This year, those who staff North Carolina’s 56 prisons got to spend Christmas with their families, thanks to the Department of Corrections’ generous vacation time policy. As a result, however, no one was around to oversee family visits for the state’s 38,000 incarcerated individuals. For them, the holiday season was anything but merry.
For the last 17 years, I have had the privilege of corresponding with a man serving a life sentence for a crime with an ambiguous verdict. Sentenced to life without parole, this man remains a loving human being whose innocence has been in question over the 31 years he has served so far. He continues to make a viable life for himself under the harshest of conditions. Over the years, he has been transferred to six institutions due to overcrowding or closures. He has repeatedly fallen through the judicial cracks when every appeal to reopen his case reached a dead end. Even his closest relatives have disappeared from his life, severe poverty trumping the possibility of routine visits.

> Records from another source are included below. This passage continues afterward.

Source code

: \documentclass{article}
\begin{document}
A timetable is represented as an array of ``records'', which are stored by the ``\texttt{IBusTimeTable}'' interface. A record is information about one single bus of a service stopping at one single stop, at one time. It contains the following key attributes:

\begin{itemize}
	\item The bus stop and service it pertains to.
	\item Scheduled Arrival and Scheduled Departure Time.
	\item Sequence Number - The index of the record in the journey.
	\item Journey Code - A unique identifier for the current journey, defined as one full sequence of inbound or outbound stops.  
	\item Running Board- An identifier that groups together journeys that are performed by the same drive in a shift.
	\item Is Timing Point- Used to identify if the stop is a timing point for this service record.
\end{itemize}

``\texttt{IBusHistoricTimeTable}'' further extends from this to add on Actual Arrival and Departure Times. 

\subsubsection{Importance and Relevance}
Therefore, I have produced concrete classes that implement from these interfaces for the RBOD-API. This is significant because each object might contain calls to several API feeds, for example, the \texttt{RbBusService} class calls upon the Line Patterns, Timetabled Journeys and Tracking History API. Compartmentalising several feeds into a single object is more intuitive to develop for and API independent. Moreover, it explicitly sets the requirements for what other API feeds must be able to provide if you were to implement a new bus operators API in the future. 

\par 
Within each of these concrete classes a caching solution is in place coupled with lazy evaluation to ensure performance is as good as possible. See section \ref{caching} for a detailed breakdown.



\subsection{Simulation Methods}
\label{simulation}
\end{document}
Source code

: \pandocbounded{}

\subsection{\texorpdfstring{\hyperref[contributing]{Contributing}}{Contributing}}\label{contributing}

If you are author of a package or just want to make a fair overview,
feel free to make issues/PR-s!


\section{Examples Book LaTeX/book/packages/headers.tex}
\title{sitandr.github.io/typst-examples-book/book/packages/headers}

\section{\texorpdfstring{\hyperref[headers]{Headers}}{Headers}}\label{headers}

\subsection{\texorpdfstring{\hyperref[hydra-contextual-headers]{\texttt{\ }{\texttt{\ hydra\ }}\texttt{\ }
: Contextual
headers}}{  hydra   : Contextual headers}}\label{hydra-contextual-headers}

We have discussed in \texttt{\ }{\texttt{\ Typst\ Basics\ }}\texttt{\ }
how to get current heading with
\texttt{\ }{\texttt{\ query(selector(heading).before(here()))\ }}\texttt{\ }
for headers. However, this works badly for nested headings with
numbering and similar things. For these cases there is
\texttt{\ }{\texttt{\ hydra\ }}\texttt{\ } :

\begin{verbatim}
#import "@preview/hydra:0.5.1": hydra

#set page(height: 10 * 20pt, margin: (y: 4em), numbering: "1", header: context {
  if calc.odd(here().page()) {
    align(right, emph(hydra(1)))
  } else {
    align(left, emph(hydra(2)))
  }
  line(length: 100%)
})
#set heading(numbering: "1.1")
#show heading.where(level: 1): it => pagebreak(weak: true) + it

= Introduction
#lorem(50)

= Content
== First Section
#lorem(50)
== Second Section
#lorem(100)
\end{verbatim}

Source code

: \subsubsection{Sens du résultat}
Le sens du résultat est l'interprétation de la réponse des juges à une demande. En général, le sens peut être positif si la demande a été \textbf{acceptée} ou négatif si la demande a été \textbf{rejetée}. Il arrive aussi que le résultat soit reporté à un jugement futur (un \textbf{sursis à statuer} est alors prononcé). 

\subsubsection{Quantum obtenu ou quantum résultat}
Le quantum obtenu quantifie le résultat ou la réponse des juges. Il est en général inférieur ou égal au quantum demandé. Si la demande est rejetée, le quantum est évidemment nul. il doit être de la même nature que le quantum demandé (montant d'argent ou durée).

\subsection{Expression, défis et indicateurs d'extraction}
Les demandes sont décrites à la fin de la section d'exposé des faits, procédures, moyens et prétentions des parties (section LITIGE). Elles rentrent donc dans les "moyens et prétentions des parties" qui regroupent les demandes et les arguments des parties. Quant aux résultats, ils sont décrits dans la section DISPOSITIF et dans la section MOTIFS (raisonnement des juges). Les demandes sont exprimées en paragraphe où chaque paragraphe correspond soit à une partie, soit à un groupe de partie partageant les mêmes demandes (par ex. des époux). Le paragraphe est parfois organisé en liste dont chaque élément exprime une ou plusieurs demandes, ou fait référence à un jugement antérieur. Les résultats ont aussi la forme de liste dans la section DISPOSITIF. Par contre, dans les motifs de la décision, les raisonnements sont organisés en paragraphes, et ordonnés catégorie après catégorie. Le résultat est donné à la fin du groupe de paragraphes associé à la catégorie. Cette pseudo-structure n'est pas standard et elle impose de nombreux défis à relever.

This holiday, I had planned to make the 250-mile trip to visit this man for a few precious hours. Given that the prison requires 48 hours’ notice for visitors, I started calling Monday morning to arrange a Saturday visit. I called repeatedly for three days straight, but no one ever picked up the phone, nor was there a recorded message or website post about a change in visitation policy.
I finally called the main number only to find that all prison personnel were on vacation for the holidays and that there would be no visits until the following week. Rattled, I called the office of the State Director of Prisons and received the same news. My heart sank. I wondered what impact this would have on my friend, along with thousands of other inmates and their families. Did the inmates even know what was coming?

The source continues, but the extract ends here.